Gucci coat and jewels by Alessandro Michele in the film “Eyes Wide Shut” by Stanley Kubrick

Mystery and opulence in “Eyes Wide Shut” (1999)

 

Surrounded by silhouettes wearing black capes and red, white, black and gold Venetian masks, a blonde-haired woman gives us a smouldering gaze. Dressed in a camel-coloured fur coat and layers of pearl necklaces covering her subtly revealing cleavage, her figure stands out in a dark scene that seems to evoke a ritual. We imagine her to be an alter ego of the Australian actress Nicole Kidman who starred in Stanley Kubrick’s enigmatic Eyes Wide Shut (1999), in which she played opposite the famous Tom Cruise, her husband at the time. This mystical fable, in which dream and reality merge to the point of suffocation, inspired Gucci’s creative director, Alessandro Michele, to create an outrageously glamourous outfit contrasting with the model’s cold beauty.

Gucci jacket and wool beret by Alessandro Michele in the film “Clockwork Orange” by Stanley Kubrick

Sheer madness in “Clockwork Orange” (1972)

 

Unquestionably Stanley Kubrick’s most controversial film, Clockwork Orange caused a wave of indignation when it was released in 1972. As shocking as it is fascinating, the film, adapted from an Anthony Burgess novel published ten years earlier, showcases the scandal and horror of violence through the character of Alex, a psychopath who weaknesses are cured through a treatment that consists of forcing him to watch unbearable images on a loop. A gangster film mixed with a moral fable and a cutting criticism of society in the early 70s, the film has gone down in history for its harshness – it was immediately rated 18 and censored in some English cinemas – but also for its style. In fact, the filmmaker, a master in the art of setting the scene, created a unique world in each of his movies. That is why he has left an indelible mark on popular culture, even leading to a type of architecture or design « à la Kubrick ». The style of the main character, elegant and androgynous, is an essential element of the film and is said to have inspired the singer David Bowie when he created his alter egos. It is therefore quite natural that Alessandro Michele drew on the scenes where Alex reaches the climax of dementia, wide-eyed but still impeccably dressed, in a white velvet suit, braces and bowler hat, as he takes his comrades on a one-way trip into the depths of madness…

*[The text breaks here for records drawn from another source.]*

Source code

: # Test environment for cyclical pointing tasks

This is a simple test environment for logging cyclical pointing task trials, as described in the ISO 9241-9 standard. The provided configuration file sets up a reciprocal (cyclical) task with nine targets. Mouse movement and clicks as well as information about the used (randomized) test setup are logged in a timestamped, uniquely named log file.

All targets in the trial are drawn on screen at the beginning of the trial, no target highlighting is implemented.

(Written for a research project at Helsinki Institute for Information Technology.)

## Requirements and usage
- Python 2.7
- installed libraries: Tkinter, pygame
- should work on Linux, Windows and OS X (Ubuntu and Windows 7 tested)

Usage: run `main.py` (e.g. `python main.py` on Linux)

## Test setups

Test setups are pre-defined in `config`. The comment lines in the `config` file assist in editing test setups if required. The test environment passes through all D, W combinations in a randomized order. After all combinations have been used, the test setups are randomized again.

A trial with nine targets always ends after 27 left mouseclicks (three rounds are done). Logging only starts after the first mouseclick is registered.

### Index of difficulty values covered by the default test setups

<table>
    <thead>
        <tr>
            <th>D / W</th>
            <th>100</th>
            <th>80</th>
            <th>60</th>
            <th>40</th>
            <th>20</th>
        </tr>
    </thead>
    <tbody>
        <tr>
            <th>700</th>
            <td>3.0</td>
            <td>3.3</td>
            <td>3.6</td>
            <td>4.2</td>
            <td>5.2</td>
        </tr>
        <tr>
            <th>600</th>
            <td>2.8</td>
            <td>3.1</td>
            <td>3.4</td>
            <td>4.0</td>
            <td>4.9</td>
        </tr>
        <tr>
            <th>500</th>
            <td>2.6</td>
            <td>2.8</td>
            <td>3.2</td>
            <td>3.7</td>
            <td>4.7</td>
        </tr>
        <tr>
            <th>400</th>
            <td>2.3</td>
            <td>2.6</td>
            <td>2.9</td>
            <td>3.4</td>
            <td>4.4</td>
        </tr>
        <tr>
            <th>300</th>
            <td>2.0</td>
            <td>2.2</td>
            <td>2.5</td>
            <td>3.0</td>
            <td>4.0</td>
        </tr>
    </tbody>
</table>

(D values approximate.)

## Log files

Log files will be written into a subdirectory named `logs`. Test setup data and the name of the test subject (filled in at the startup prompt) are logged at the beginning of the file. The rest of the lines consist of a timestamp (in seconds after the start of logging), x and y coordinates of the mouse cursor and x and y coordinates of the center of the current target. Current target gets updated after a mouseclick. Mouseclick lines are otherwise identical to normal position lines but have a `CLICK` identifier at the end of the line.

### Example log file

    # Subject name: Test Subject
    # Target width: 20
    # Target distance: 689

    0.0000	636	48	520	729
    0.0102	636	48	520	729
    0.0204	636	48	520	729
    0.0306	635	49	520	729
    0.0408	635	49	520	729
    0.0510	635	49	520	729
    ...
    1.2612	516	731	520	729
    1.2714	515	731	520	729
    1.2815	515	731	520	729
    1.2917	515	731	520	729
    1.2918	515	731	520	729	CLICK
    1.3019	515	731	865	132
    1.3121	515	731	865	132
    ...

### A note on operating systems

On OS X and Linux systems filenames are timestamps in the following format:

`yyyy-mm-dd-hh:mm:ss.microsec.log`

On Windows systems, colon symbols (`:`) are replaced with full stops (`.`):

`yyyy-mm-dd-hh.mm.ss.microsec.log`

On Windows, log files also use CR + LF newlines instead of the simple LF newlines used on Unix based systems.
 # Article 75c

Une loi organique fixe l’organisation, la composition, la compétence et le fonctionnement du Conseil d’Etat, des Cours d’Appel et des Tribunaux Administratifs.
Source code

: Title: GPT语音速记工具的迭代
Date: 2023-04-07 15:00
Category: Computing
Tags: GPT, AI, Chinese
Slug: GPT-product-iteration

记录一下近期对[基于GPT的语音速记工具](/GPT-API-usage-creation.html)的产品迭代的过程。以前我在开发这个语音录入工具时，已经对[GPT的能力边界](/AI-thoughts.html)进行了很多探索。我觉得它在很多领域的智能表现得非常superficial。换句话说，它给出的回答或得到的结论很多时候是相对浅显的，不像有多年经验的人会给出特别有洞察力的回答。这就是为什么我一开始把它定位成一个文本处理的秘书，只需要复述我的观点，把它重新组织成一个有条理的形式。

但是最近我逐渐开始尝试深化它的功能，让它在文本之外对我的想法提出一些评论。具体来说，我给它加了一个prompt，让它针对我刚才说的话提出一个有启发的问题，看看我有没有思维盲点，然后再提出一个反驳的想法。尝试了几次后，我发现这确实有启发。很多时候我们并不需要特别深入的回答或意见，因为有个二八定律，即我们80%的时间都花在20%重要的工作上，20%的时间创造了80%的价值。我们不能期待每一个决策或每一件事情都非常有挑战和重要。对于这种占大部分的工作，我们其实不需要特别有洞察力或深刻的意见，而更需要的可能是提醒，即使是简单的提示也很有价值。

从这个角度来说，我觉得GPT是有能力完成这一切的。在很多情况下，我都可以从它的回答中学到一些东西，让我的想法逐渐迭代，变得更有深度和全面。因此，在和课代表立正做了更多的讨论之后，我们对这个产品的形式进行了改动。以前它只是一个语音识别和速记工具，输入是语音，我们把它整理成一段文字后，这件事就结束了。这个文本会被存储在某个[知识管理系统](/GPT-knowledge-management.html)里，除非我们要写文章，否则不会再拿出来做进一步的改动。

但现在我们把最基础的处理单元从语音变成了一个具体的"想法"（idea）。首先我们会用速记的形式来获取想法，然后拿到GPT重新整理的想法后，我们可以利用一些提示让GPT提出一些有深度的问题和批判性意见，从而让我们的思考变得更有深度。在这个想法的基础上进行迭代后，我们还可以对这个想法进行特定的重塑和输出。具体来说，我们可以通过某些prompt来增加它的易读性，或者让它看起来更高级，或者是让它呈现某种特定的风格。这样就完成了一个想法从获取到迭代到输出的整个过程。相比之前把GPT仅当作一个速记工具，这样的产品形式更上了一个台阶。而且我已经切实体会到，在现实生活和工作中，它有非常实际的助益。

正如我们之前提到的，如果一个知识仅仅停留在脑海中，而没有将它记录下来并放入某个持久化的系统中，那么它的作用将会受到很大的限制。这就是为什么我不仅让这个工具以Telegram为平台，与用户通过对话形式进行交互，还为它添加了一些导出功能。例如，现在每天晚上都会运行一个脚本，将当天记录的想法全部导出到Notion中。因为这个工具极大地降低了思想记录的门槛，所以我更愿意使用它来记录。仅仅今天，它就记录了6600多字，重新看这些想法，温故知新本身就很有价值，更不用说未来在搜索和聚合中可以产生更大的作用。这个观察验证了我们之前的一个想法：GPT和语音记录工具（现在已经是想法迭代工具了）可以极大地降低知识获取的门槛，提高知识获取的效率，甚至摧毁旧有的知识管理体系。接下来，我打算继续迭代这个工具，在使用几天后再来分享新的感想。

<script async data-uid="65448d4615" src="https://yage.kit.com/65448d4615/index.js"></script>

Gucci dress by Alessandro Michele in the film “2001: A Space Odyssey” by Stanley Kubrick

Metaphysical journey in « 2001: A Space Odyssey”

 

In the superb metaphysical science fiction film 2001: A Space Odyssey, one of Stanley Kubrick’s masterpieces, astronauts embark on a journey to Jupiter in the spacecraft Discovery One, following a signal from a monolith that was discovered on the Moon. In the final part of the film, we follow the adventures of astronaut David Bowman « beyond the infinite ». Gucci’s creative director Alessandro Michele replays this iconic scene by placing a female figure in a green tulle evening gown in the cold, futuristic white setting of the cult film. The journey beyond the infinite then becomes a journey to the end of the night. Alessandro Michele discussed this poetic encounter in a press release: « And the dreamiest evening dress dangled in soft tulle ruches bursts into the aseptic and dystopian space of 2001: A Space Odyssey. This situationist game mixes historical plans, references, experiences. The past explodes into the present. Everything can become anything, or something else. As in that famous scene of Kubrick’s masterpiece, where the bone turns into a spaceship. As in life.